Which of the lines below include the word "WebAssembly"? Pull each one out.
----
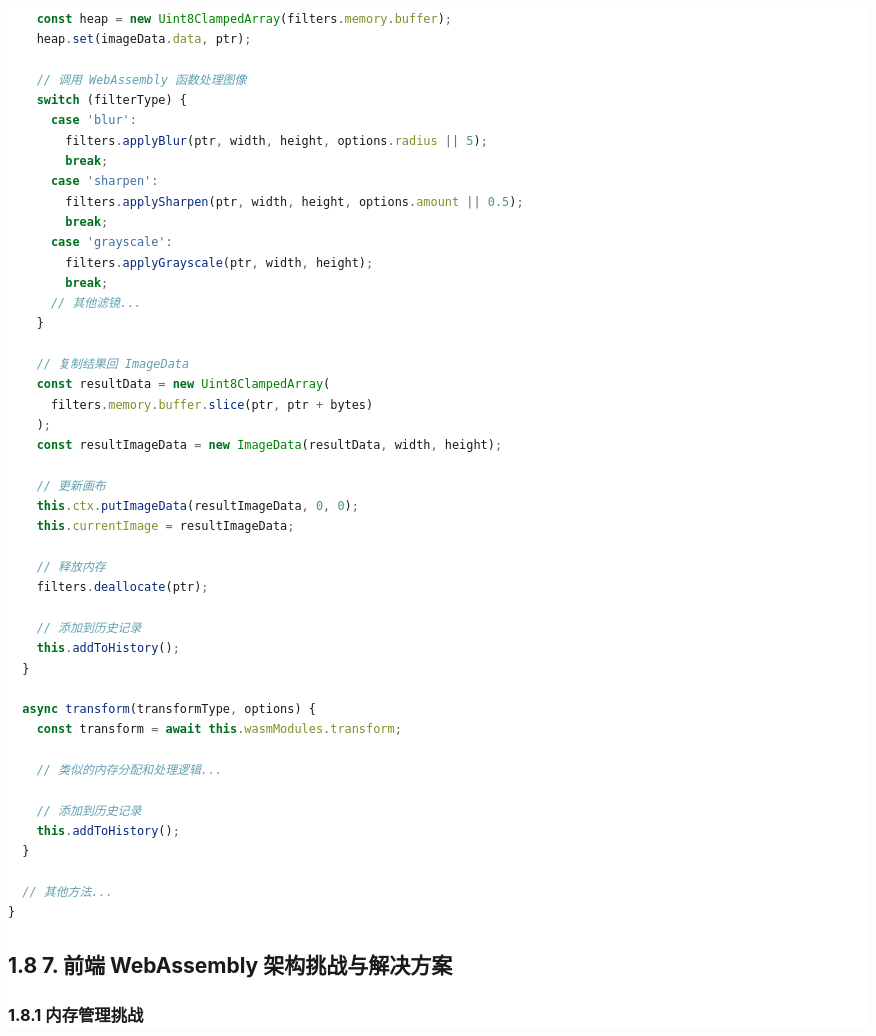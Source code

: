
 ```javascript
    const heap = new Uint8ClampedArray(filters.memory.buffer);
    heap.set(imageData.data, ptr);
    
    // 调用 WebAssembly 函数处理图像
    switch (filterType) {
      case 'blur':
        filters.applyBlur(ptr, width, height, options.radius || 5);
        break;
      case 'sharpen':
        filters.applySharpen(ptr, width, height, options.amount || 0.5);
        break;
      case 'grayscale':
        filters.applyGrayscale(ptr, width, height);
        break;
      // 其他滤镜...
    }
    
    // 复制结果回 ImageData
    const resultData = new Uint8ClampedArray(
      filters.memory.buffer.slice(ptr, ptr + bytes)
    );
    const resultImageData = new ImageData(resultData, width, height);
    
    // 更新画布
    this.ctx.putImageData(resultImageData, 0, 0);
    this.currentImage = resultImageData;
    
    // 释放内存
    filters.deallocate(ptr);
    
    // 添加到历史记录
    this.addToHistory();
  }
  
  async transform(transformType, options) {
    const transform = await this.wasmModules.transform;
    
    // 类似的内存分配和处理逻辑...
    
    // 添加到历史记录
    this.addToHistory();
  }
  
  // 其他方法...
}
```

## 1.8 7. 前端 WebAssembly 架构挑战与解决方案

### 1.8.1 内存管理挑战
----
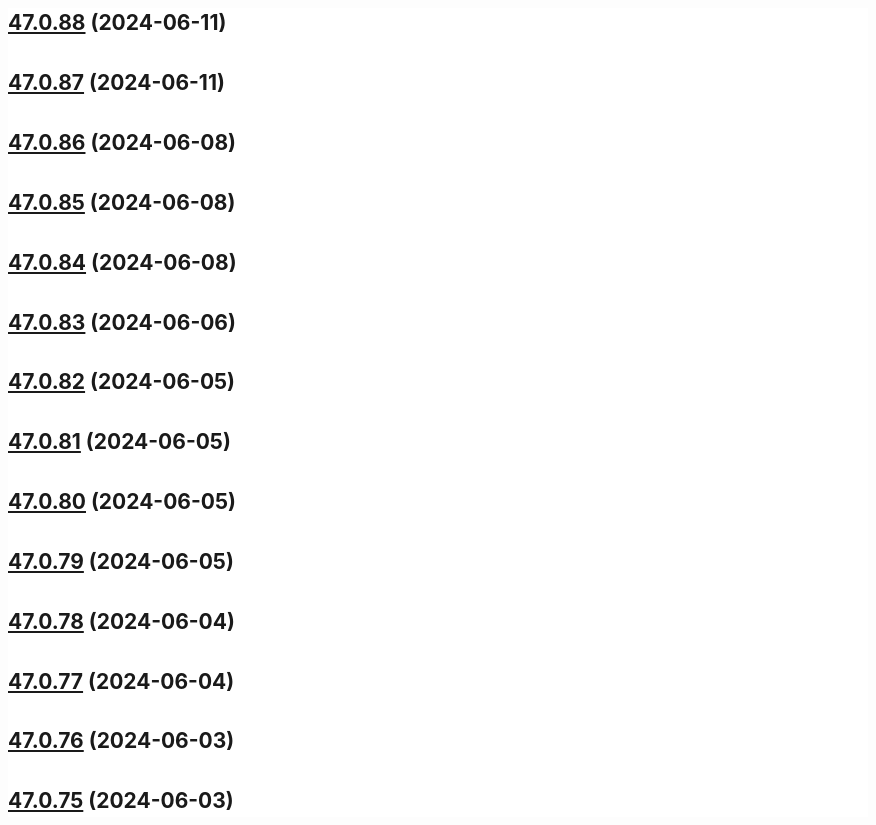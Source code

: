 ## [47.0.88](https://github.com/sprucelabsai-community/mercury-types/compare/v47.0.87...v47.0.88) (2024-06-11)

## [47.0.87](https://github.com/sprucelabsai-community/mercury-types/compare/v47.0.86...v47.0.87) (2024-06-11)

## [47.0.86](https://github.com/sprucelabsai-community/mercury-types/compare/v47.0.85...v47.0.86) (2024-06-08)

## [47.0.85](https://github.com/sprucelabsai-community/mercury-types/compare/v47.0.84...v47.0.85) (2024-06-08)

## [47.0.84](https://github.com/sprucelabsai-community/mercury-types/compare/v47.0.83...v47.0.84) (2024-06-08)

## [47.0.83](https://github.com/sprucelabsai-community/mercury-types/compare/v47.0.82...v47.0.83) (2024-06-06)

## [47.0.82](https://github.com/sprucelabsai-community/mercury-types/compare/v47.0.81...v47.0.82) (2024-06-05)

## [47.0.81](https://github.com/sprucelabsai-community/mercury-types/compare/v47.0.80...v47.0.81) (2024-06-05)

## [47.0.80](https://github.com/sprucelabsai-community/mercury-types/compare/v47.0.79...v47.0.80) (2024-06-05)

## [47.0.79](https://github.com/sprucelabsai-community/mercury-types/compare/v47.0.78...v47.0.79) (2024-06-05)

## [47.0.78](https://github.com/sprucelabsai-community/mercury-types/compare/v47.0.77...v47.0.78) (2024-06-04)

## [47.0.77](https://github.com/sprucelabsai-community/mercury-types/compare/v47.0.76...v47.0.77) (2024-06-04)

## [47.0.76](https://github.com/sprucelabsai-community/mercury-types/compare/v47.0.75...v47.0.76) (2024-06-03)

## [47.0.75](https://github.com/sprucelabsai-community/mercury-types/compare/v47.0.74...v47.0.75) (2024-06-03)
----
**Your solution**
    // 调用 WebAssembly 函数处理图像
## 1.8 7. 前端 WebAssembly 架构挑战与解决方案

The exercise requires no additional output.